9 Tempting Activities You Should Avoid When Attending That Next Conference

We are well into “conference season” when us avid learners hit the streets and land in a semi-comfortable chair in a meeting room or ballroom to do what we love to do most when attending an event: stare at our phones. It’s so tempting, right? You have the choice of listening to a panel of speakers share ideas on the very topic that you signed up to hear about; at the same time, there are screens to be tended to, be it your laptop, iPhone, iPad or, if you’re lucky, your Google Glass.

Being at a professional conference gives us an incredible opportunity to:

  • Meet new people
  • Hear amazing speakers
  • Hear mediocre speakers, thereby inspiring us to hit the speaker circuit
  • Develop new ideas
  • Crystallize strategy
  • Forge partnerships
  • Learn about new technologies
  • Un-learn bad habits
  • Create a notebook full of smart tactics to take back to the office and implement

Likewise, attending a day-long business conference also allows us to:

  1. Catch up with old friends on Facebook
  2. Create a new Pinterest board with summer vacation ideas
  3. Email your child’s teacher about a homework assignment
  4. Scroll through Instagram and like a lot of photos
  5. Take a BuzzFeed quiz
  6. Check out eHarmony (for the singles set)
  7. Catch up on news via Twitter and search for retweetable items
  8. Complete an overdue work project -- finally, you have time!
  9. Daydream

Surely, we can take advantage of both opportunities: there’s no law preventing you from liking your sister-in-law’s latest status update AND listening to panel of speakers share presentations prepared over weekends and late nights (we presume). There’s nothing unethical about taking that BuzzFeed quiz about which Game of Throne character you are (I got Arya Stark) while writing down the 7 Barcelona Principles. Nothing wrong with that at all.  Except do you now understand what the Barcelona Principles are just because you sat in a room in which it was discussed? My point is that there’s a time to Buzzfeed and there’s a time to feed your mind with new ideas that will make you smarter, better than your competitors and a valuable contributor to your team.

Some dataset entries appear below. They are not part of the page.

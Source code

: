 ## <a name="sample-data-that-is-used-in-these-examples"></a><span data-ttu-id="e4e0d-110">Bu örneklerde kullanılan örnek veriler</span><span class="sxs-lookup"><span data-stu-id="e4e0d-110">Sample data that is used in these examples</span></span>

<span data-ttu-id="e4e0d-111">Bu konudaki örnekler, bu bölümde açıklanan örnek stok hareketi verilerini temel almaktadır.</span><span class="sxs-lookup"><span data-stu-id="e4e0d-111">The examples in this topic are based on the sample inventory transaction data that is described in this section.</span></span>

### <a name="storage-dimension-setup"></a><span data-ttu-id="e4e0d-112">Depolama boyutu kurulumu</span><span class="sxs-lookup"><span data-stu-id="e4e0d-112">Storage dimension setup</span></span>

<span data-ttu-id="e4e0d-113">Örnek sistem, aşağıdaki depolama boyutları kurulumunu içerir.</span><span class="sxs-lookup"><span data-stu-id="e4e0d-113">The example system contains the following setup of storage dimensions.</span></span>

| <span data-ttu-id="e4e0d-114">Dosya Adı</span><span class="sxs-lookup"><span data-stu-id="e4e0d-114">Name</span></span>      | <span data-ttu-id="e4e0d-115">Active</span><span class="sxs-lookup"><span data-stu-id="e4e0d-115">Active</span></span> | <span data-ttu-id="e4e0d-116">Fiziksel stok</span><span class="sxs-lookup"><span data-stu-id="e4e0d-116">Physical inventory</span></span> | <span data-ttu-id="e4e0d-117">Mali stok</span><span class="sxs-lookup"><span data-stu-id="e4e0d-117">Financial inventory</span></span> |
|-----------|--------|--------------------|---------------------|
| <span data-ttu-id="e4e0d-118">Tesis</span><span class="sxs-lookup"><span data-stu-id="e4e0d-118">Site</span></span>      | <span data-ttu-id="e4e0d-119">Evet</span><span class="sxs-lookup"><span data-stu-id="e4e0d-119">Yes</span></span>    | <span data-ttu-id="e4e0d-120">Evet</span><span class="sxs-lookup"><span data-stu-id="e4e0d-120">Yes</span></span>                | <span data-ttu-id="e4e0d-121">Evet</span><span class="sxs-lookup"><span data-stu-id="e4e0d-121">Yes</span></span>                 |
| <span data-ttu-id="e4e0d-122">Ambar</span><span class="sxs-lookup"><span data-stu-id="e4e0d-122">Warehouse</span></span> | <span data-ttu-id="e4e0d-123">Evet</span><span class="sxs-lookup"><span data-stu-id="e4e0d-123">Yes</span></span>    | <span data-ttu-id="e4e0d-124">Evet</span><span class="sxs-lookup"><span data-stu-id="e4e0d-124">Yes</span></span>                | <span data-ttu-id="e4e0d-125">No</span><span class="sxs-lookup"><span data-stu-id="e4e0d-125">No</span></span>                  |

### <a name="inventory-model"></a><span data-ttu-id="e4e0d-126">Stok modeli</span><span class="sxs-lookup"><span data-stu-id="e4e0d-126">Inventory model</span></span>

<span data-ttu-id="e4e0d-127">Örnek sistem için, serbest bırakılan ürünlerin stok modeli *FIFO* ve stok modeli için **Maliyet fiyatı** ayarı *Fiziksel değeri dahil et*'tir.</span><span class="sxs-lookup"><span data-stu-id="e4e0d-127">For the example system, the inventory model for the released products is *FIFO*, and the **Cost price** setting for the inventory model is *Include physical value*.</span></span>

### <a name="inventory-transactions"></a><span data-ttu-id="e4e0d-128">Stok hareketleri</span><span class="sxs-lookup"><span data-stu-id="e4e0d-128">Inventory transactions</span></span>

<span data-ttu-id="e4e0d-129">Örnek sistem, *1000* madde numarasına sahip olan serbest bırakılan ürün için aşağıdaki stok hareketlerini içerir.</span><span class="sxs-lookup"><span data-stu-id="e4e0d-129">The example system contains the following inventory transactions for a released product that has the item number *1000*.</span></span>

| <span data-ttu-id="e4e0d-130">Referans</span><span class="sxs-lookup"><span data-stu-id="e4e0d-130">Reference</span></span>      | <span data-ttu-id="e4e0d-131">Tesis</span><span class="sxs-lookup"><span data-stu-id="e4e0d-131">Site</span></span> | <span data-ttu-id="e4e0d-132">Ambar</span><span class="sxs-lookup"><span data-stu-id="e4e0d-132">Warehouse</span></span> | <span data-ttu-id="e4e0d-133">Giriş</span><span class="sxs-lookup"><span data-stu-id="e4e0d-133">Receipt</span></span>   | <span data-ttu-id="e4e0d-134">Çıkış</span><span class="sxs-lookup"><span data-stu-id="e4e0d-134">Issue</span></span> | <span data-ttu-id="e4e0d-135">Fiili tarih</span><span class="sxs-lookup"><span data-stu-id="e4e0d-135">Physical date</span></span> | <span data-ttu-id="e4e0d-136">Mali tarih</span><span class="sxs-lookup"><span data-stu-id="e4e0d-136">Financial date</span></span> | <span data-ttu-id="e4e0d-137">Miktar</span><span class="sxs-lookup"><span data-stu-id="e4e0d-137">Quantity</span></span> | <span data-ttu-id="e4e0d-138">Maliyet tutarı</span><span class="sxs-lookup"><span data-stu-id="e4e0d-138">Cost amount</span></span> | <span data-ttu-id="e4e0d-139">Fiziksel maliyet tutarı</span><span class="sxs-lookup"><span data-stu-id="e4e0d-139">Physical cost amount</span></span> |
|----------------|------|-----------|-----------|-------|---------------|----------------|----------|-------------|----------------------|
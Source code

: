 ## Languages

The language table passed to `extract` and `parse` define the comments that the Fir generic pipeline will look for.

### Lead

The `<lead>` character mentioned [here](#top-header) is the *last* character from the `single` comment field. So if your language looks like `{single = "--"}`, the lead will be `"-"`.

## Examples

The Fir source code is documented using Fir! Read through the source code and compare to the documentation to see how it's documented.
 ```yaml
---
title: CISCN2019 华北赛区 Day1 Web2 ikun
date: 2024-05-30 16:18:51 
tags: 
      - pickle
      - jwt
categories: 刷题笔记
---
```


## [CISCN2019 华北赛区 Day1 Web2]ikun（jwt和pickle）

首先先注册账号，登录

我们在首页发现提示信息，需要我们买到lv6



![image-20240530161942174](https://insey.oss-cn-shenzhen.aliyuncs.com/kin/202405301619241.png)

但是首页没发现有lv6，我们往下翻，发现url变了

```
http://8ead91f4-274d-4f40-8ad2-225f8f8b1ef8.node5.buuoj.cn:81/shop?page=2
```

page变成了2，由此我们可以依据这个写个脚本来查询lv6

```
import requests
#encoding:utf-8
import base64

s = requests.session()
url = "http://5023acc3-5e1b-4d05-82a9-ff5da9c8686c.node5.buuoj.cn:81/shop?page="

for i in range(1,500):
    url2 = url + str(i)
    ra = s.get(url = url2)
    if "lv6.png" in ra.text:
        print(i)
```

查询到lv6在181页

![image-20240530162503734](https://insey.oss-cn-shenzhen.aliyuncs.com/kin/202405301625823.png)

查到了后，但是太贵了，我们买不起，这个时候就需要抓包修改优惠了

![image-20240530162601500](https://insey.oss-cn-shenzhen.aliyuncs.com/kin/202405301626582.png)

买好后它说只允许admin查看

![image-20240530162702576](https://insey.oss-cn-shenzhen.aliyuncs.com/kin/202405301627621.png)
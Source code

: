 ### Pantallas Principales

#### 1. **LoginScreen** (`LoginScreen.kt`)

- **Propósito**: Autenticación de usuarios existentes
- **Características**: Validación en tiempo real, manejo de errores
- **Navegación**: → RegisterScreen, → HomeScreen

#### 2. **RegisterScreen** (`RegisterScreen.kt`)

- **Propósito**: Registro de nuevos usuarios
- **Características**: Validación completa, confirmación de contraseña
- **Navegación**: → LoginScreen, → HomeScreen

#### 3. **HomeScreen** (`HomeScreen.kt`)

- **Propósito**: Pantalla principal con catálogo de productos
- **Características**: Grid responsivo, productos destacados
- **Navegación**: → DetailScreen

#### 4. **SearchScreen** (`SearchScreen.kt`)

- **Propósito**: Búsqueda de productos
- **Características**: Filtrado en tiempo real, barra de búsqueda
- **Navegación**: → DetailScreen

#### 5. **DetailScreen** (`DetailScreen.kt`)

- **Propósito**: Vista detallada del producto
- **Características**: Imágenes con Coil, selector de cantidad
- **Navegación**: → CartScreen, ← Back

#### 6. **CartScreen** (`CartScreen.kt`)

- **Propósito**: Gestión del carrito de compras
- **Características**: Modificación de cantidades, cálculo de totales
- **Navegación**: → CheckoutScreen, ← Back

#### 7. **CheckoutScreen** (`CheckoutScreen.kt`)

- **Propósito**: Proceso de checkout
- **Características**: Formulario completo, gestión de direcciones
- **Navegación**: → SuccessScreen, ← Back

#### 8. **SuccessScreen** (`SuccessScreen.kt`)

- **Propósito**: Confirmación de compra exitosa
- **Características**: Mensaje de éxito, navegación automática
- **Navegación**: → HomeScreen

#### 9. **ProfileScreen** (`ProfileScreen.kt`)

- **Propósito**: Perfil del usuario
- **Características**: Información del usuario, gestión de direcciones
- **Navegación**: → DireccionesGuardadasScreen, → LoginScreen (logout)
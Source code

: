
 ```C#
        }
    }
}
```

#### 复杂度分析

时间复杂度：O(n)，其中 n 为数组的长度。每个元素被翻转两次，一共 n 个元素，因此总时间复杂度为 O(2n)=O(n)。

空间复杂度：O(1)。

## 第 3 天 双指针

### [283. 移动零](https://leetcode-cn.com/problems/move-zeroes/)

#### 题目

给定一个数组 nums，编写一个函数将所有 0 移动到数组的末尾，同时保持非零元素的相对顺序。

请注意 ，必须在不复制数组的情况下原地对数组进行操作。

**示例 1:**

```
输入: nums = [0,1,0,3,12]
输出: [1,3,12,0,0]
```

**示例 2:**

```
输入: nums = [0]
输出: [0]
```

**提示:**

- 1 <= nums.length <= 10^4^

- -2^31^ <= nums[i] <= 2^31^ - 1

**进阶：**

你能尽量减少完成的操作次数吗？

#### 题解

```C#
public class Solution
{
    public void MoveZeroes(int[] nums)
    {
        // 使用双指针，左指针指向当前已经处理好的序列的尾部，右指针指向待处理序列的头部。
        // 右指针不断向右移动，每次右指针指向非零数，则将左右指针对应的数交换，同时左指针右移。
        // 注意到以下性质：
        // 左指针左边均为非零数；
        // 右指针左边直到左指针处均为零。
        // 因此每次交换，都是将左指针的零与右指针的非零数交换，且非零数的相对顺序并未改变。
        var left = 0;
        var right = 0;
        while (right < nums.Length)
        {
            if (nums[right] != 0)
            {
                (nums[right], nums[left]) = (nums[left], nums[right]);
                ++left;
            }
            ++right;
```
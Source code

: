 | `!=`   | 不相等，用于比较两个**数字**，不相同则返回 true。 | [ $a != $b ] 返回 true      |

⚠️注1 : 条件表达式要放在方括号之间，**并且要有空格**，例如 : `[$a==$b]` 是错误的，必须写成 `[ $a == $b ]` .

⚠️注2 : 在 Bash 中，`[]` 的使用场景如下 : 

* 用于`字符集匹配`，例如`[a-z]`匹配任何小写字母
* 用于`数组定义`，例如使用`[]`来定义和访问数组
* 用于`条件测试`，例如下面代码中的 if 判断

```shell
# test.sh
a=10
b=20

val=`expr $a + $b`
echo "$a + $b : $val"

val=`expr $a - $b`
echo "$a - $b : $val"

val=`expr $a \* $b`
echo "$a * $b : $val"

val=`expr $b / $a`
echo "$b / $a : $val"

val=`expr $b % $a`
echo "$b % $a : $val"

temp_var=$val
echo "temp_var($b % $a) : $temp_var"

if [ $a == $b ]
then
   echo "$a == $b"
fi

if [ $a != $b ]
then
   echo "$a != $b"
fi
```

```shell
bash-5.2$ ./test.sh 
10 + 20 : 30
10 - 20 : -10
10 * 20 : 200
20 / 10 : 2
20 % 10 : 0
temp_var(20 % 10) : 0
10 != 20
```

Next time you’re at a conference, try to be “all in” – which doesn’t mean 100% listening and engaging. That’s impossible, IMHO. If you could just shed half of the bad habits that you personally engage in at conferences, you’ll be way ahead of your peers. Maybe I’ll see you at our April 8 PR News Measurement Conference and we can share our progress on this front. I will spot you right away – you’ll be the one taking notes, asking questions, nodding affirmatively at the speakers and setting goals (which, by the way, is one of the 7 guiding principles of PR).